*** Given entries Section Begins ***

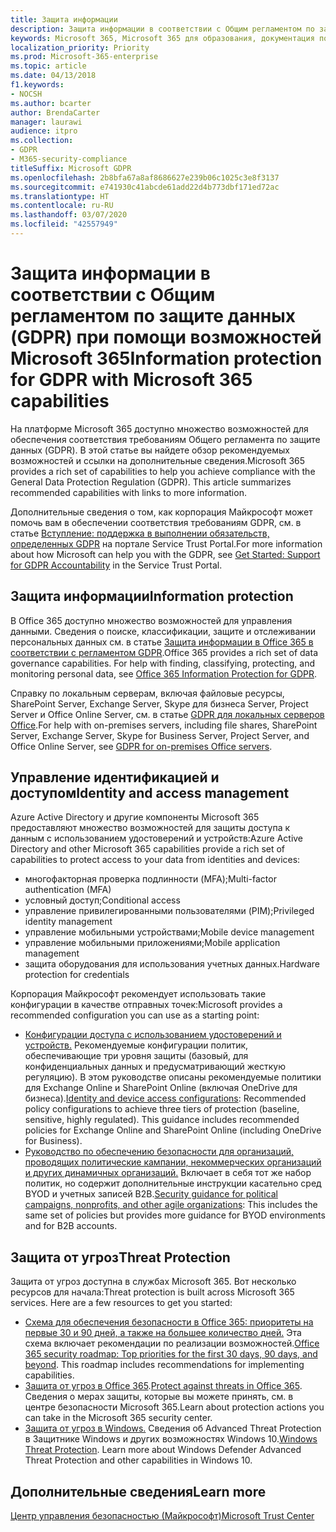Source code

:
 ```yaml
---
title: Защита информации
description: Защита информации в соответствии с Общим регламентом по защите данных (GDPR)
keywords: Microsoft 365, Microsoft 365 для образования, документация по Microsoft 365, GDPR
localization_priority: Priority
ms.prod: Microsoft-365-enterprise
ms.topic: article
ms.date: 04/13/2018
f1.keywords:
- NOCSH
ms.author: bcarter
author: BrendaCarter
manager: laurawi
audience: itpro
ms.collection:
- GDPR
- M365-security-compliance
titleSuffix: Microsoft GDPR
ms.openlocfilehash: 2b8bfa67a8af8686627e239b06c1025c3e8f3137
ms.sourcegitcommit: e741930c41abcde61add22d4b773dbf171ed72ac
ms.translationtype: HT
ms.contentlocale: ru-RU
ms.lasthandoff: 03/07/2020
ms.locfileid: "42557949"
---
```

# <a name="information-protection-for-gdpr-with-microsoft-365-capabilities"></a><span data-ttu-id="4bcd7-104">Защита информации в соответствии с Общим регламентом по защите данных (GDPR) при помощи возможностей Microsoft 365</span><span class="sxs-lookup"><span data-stu-id="4bcd7-104">Information protection for GDPR with Microsoft 365 capabilities</span></span>

<span data-ttu-id="4bcd7-p101">На платформе Microsoft 365 доступно множество возможностей для обеспечения соответствия требованиям Общего регламента по защите данных (GDPR). В этой статье вы найдете обзор рекомендуемых возможностей и ссылки на дополнительные сведения.</span><span class="sxs-lookup"><span data-stu-id="4bcd7-p101">Microsoft 365 provides a rich set of capabilities to help you achieve compliance with the General Data Protection Regulation (GDPR). This article summarizes recommended capabilities with links to more information.</span></span>

<span data-ttu-id="4bcd7-107">Дополнительные сведения о том, как корпорация Майкрософт может помочь вам в обеспечении соответствия требованиям GDPR, см. в статье [Вступление: поддержка в выполнении обязательств, определенных GDPR](https://servicetrust.microsoft.com/ViewPage/GDPRGetStarted) на портале Service Trust Portal.</span><span class="sxs-lookup"><span data-stu-id="4bcd7-107">For more information about how Microsoft can help you with the GDPR, see [Get Started: Support for GDPR Accountability](https://servicetrust.microsoft.com/ViewPage/GDPRGetStarted) in the Service Trust Portal.</span></span>

## <a name="information-protection"></a><span data-ttu-id="4bcd7-108">Защита информации</span><span class="sxs-lookup"><span data-stu-id="4bcd7-108">Information protection</span></span>

<span data-ttu-id="4bcd7-p102">В Office 365 доступно множество возможностей для управления данными. Сведения о поиске, классификации, защите и отслеживании персональных данных см. в статье [Защита информации в Office 365 в соответствии с регламентом GDPR](https://docs.microsoft.com/office365/enterprise/office-365-information-protection-for-gdpr).</span><span class="sxs-lookup"><span data-stu-id="4bcd7-p102">Office 365 provides a rich set of data governance capabilities. For help with finding, classifying, protecting, and monitoring personal data, see [Office 365 Information Protection for GDPR](https://docs.microsoft.com/office365/enterprise/office-365-information-protection-for-gdpr).</span></span>

<span data-ttu-id="4bcd7-111">Справку по локальным серверам, включая файловые ресурсы, SharePoint Server, Exchange Server, Skype для бизнеса Server, Project Server и Office Online Server, см. в статье [GDPR для локальных серверов Office](https://docs.microsoft.com/office365/enterprise/gdpr-for-office-servers).</span><span class="sxs-lookup"><span data-stu-id="4bcd7-111">For help with on-premises servers, including file shares, SharePoint Server, Exchange Server, Skype for Business Server, Project Server, and Office Online Server, see [GDPR for on-premises Office servers](https://docs.microsoft.com/office365/enterprise/gdpr-for-office-servers).</span></span> 

## <a name="identity-and-access-management"></a><span data-ttu-id="4bcd7-112">Управление идентификацией и доступом</span><span class="sxs-lookup"><span data-stu-id="4bcd7-112">Identity and access management</span></span>

<span data-ttu-id="4bcd7-113">Azure Active Directory и другие компоненты Microsoft 365 предоставляют множество возможностей для защиты доступа к данным с использованием удостоверений и устройств:</span><span class="sxs-lookup"><span data-stu-id="4bcd7-113">Azure Active Directory and other Microsoft 365 capabilities provide a rich set of capabilities to protect access to your data from identities and devices:</span></span>

- <span data-ttu-id="4bcd7-114">многофакторная проверка подлинности (MFA);</span><span class="sxs-lookup"><span data-stu-id="4bcd7-114">Multi-factor authentication (MFA)</span></span>
- <span data-ttu-id="4bcd7-115">условный доступ;</span><span class="sxs-lookup"><span data-stu-id="4bcd7-115">Conditional access</span></span>
- <span data-ttu-id="4bcd7-116">управление привилегированными пользователями (PIM);</span><span class="sxs-lookup"><span data-stu-id="4bcd7-116">Privileged identity management</span></span>
- <span data-ttu-id="4bcd7-117">управление мобильными устройствами;</span><span class="sxs-lookup"><span data-stu-id="4bcd7-117">Mobile device management</span></span>
- <span data-ttu-id="4bcd7-118">управление мобильными приложениями;</span><span class="sxs-lookup"><span data-stu-id="4bcd7-118">Mobile application management</span></span>
- <span data-ttu-id="4bcd7-119">защита оборудования для использования учетных данных.</span><span class="sxs-lookup"><span data-stu-id="4bcd7-119">Hardware protection for credentials</span></span>

<span data-ttu-id="4bcd7-120">Корпорация Майкрософт рекомендует использовать такие конфигурации в качестве отправных точек:</span><span class="sxs-lookup"><span data-stu-id="4bcd7-120">Microsoft provides a recommended configuration you can use as a starting point:</span></span>

- <span data-ttu-id="4bcd7-p103">[Конфигурации доступа с использованием удостоверений и устройств.](../enterprise/microsoft-365-policies-configurations.md) Рекомендуемые конфигурации политик, обеспечивающие три уровня защиты (базовый, для конфиденциальных данных и предусматривающий жесткую регуляцию). В этом руководстве описаны рекомендуемые политики для Exchange Online и SharePoint Online (включая OneDrive для бизнеса).</span><span class="sxs-lookup"><span data-stu-id="4bcd7-p103">[Identity and device access configurations](../enterprise/microsoft-365-policies-configurations.md): Recommended policy configurations to achieve three tiers of protection (baseline, sensitive, highly regulated). This guidance includes recommended policies for Exchange Online and SharePoint Online (including OneDrive for Business).</span></span>
- <span data-ttu-id="4bcd7-123">[Руководство по обеспечению безопасности для организаций, проводящих политические кампании, некоммерческих организаций и других динамичных организаций.](https://docs.microsoft.com/office365/enterprise/microsoft-security-guidance-for-political-campaigns-nonprofits-and-other-agile-o) Включает в себя тот же набор политик, но содержит дополнительные инструкции касательно сред BYOD и учетных записей B2B.</span><span class="sxs-lookup"><span data-stu-id="4bcd7-123">[Security guidance for political campaigns, nonprofits, and other agile organizations](https://docs.microsoft.com/office365/enterprise/microsoft-security-guidance-for-political-campaigns-nonprofits-and-other-agile-o): This includes the same set of policies but provides more guidance for BYOD environments and for B2B accounts.</span></span>

## <a name="threat-protection"></a><span data-ttu-id="4bcd7-124">Защита от угроз</span><span class="sxs-lookup"><span data-stu-id="4bcd7-124">Threat Protection</span></span>

<span data-ttu-id="4bcd7-p104">Защита от угроз доступна в службах Microsoft 365. Вот несколько ресурсов для начала:</span><span class="sxs-lookup"><span data-stu-id="4bcd7-p104">Threat protection is built across Microsoft 365 services. Here are a few resources to get you started:</span></span>

- <span data-ttu-id="4bcd7-p105">[Схема для обеспечения безопасности в Office 365: приоритеты на первые 30 и 90 дней, а также на большее количество дней.](https://support.office.com/article/Office-365-security-roadmap-Top-priorities-for-the-first-30-days-90-days-and-beyond-28c86a1c-e4dd-4aad-a2a6-c768a21cb352) Эта схема включает рекомендации по реализации возможностей.</span><span class="sxs-lookup"><span data-stu-id="4bcd7-p105">[Office 365 security roadmap: Top priorities for the first 30 days, 90 days, and beyond](https://support.office.com/article/Office-365-security-roadmap-Top-priorities-for-the-first-30-days-90-days-and-beyond-28c86a1c-e4dd-4aad-a2a6-c768a21cb352). This roadmap includes recommendations for implementing capabilities.</span></span> 
- <span data-ttu-id="4bcd7-129">[Защита от угроз в Office 365](https://support.office.com/article/protect-against-threats-in-office-365-b10023f6-f30f-45d3-b3ad-b71aa4aa0d58).</span><span class="sxs-lookup"><span data-stu-id="4bcd7-129">[Protect against threats in Office 365](https://support.office.com/article/protect-against-threats-in-office-365-b10023f6-f30f-45d3-b3ad-b71aa4aa0d58).</span></span> <span data-ttu-id="4bcd7-130">Сведения о мерах защиты, которые вы можете принять, см. в центре безопасности Microsoft 365.</span><span class="sxs-lookup"><span data-stu-id="4bcd7-130">Learn about protection actions you can take in the Microsoft 365 security center.</span></span>
- <span data-ttu-id="4bcd7-p107">[Защита от угроз в Windows.](https://docs.microsoft.com/windows/security/threat-protection/) Сведения об Advanced Threat Protection в Защитнике Windows и других возможностях Windows 10.</span><span class="sxs-lookup"><span data-stu-id="4bcd7-p107">[Windows Threat Protection](https://docs.microsoft.com/windows/security/threat-protection/). Learn more about Windows Defender Advanced Threat Protection and other capabilities in Windows 10.</span></span>

## <a name="learn-more"></a><span data-ttu-id="4bcd7-133">Дополнительные сведения</span><span class="sxs-lookup"><span data-stu-id="4bcd7-133">Learn more</span></span>

[<span data-ttu-id="4bcd7-134">Центр управления безопасностью (Майкрософт)</span><span class="sxs-lookup"><span data-stu-id="4bcd7-134">Microsoft Trust Center</span></span>](https://www.microsoft.com/trust-center/privacy/gdpr-overview)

*** Given entries Section Ends ***

Problem requirements
Put down exactly the lines of the data above that run from its first line through the line bearing "to more information.</span></span>", and no pictures.

Exercise output
Source code

:
 ```yaml
---
title: Защита информации
description: Защита информации в соответствии с Общим регламентом по защите данных (GDPR)
keywords: Microsoft 365, Microsoft 365 для образования, документация по Microsoft 365, GDPR
localization_priority: Priority
ms.prod: Microsoft-365-enterprise
ms.topic: article
ms.date: 04/13/2018
f1.keywords:
- NOCSH
ms.author: bcarter
author: BrendaCarter
manager: laurawi
audience: itpro
ms.collection:
- GDPR
- M365-security-compliance
titleSuffix: Microsoft GDPR
ms.openlocfilehash: 2b8bfa67a8af8686627e239b06c1025c3e8f3137
ms.sourcegitcommit: e741930c41abcde61add22d4b773dbf171ed72ac
ms.translationtype: HT
ms.contentlocale: ru-RU
ms.lasthandoff: 03/07/2020
ms.locfileid: "42557949"
---
```

# <a name="information-protection-for-gdpr-with-microsoft-365-capabilities"></a><span data-ttu-id="4bcd7-104">Защита информации в соответствии с Общим регламентом по защите данных (GDPR) при помощи возможностей Microsoft 365</span><span class="sxs-lookup"><span data-stu-id="4bcd7-104">Information protection for GDPR with Microsoft 365 capabilities</span></span>

<span data-ttu-id="4bcd7-p101">На платформе Microsoft 365 доступно множество возможностей для обеспечения соответствия требованиям Общего регламента по защите данных (GDPR). В этой статье вы найдете обзор рекомендуемых возможностей и ссылки на дополнительные сведения.</span><span class="sxs-lookup"><span data-stu-id="4bcd7-p101">Microsoft 365 provides a rich set of capabilities to help you achieve compliance with the General Data Protection Regulation (GDPR). This article summarizes recommended capabilities with links to more information.</span></span>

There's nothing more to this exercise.